### Problem details
Reproduce the opening lines of the records exactly, up to and including the line in which "Definition at line 299 of file hmdes.c." occurs.

### Data

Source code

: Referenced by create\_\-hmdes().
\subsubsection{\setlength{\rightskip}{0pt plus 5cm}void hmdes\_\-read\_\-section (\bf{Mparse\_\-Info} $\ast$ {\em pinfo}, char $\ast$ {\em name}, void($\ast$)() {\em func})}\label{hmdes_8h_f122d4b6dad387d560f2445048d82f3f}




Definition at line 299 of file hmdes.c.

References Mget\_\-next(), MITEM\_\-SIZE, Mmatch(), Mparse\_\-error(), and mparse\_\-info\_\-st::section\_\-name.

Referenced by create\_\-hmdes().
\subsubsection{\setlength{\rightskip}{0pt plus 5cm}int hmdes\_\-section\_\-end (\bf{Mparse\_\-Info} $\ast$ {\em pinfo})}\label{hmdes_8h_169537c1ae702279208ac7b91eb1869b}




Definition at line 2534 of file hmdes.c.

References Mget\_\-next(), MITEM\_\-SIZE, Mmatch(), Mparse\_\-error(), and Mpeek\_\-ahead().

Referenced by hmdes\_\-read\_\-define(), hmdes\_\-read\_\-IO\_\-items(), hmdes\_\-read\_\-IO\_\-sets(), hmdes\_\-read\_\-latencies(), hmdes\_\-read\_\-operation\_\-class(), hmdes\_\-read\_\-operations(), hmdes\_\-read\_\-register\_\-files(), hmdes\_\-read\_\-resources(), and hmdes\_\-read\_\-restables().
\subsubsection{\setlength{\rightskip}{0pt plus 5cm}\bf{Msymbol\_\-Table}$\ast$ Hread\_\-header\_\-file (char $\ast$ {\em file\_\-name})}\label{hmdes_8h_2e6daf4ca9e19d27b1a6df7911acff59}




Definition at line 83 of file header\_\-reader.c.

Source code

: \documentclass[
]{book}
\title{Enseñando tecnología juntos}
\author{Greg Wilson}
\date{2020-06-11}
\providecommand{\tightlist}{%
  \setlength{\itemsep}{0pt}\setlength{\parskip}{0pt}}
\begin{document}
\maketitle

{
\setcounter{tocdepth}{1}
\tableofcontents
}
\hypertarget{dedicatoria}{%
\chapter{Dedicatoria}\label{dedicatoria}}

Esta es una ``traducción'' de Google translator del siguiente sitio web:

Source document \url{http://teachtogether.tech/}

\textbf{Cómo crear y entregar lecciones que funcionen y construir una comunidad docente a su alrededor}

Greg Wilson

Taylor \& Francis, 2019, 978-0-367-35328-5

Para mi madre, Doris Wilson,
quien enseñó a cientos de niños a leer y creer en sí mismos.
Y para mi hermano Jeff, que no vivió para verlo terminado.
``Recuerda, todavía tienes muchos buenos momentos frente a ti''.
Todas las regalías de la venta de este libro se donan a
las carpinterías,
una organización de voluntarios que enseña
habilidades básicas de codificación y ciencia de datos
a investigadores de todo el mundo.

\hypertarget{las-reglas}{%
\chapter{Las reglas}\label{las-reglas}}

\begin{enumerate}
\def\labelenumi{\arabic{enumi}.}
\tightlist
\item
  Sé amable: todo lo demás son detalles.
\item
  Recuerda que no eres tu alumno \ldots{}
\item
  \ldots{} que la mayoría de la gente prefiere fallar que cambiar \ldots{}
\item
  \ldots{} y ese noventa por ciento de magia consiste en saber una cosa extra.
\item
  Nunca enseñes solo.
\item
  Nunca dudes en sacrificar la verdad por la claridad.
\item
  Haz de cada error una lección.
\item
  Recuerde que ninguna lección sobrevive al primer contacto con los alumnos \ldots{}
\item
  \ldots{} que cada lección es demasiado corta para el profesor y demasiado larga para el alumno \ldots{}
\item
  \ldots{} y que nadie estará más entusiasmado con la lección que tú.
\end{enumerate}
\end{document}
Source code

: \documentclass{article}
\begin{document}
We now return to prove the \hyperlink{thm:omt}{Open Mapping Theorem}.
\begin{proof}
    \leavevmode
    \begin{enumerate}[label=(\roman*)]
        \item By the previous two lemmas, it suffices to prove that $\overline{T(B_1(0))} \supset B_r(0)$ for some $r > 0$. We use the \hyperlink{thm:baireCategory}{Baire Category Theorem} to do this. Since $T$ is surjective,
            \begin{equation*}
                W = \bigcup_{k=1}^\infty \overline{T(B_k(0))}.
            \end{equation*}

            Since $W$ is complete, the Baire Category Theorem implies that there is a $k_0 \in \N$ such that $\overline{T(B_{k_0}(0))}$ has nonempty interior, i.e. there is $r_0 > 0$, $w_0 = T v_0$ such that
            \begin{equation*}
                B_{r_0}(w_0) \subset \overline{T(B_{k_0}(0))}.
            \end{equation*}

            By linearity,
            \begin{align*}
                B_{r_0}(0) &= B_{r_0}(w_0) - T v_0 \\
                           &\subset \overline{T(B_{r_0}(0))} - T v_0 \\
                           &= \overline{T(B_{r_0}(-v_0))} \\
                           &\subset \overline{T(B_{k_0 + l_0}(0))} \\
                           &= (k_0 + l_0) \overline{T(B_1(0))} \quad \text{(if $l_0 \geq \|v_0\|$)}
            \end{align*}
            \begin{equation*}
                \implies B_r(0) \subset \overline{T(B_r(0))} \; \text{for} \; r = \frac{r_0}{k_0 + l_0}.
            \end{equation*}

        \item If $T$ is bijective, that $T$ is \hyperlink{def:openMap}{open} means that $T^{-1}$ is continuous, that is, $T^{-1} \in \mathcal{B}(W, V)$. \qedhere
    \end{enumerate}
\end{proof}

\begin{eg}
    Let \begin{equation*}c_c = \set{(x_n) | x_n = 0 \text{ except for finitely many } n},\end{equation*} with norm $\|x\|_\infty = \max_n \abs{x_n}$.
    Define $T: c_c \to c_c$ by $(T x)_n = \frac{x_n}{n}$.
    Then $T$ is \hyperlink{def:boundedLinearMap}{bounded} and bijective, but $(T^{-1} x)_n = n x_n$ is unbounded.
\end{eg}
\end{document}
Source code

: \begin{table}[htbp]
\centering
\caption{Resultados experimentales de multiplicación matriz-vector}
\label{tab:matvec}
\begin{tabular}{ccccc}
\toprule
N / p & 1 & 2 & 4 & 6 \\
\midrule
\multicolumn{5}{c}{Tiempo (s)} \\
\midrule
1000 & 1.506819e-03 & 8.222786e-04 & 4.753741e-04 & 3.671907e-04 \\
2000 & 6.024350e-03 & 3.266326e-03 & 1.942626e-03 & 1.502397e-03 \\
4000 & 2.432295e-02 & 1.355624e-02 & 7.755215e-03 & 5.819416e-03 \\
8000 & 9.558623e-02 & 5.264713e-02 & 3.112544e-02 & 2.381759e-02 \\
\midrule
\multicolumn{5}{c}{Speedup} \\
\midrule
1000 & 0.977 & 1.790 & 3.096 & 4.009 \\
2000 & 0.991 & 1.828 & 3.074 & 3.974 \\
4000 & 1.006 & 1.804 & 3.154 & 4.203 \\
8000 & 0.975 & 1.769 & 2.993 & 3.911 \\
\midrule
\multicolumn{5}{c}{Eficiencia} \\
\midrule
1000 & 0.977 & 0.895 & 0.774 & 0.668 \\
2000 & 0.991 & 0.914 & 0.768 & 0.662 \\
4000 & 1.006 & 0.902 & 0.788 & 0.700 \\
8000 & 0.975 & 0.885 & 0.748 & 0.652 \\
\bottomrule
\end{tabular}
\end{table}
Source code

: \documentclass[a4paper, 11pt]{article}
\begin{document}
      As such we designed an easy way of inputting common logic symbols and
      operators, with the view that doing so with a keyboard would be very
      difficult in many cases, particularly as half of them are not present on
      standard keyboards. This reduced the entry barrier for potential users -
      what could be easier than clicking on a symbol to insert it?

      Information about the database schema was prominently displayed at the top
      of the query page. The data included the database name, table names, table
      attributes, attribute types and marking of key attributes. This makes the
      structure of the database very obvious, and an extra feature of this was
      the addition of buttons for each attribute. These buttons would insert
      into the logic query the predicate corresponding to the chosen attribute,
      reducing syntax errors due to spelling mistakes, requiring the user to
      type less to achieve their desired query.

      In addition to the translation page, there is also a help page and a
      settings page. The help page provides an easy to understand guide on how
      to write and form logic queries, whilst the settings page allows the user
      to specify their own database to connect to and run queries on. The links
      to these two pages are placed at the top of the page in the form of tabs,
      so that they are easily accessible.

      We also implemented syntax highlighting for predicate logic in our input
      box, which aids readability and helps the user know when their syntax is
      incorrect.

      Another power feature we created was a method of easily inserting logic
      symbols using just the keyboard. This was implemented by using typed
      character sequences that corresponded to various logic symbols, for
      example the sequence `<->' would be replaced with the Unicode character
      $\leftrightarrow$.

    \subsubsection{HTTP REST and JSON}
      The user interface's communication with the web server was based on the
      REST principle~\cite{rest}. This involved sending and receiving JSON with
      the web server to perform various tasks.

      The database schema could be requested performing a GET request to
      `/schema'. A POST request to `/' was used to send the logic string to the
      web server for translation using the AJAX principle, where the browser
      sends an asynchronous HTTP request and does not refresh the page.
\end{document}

### Task output
Source code

: Referenced by create\_\-hmdes().
\subsubsection{\setlength{\rightskip}{0pt plus 5cm}void hmdes\_\-read\_\-section (\bf{Mparse\_\-Info} $\ast$ {\em pinfo}, char $\ast$ {\em name}, void($\ast$)() {\em func})}\label{hmdes_8h_f122d4b6dad387d560f2445048d82f3f}




Definition at line 299 of file hmdes.c.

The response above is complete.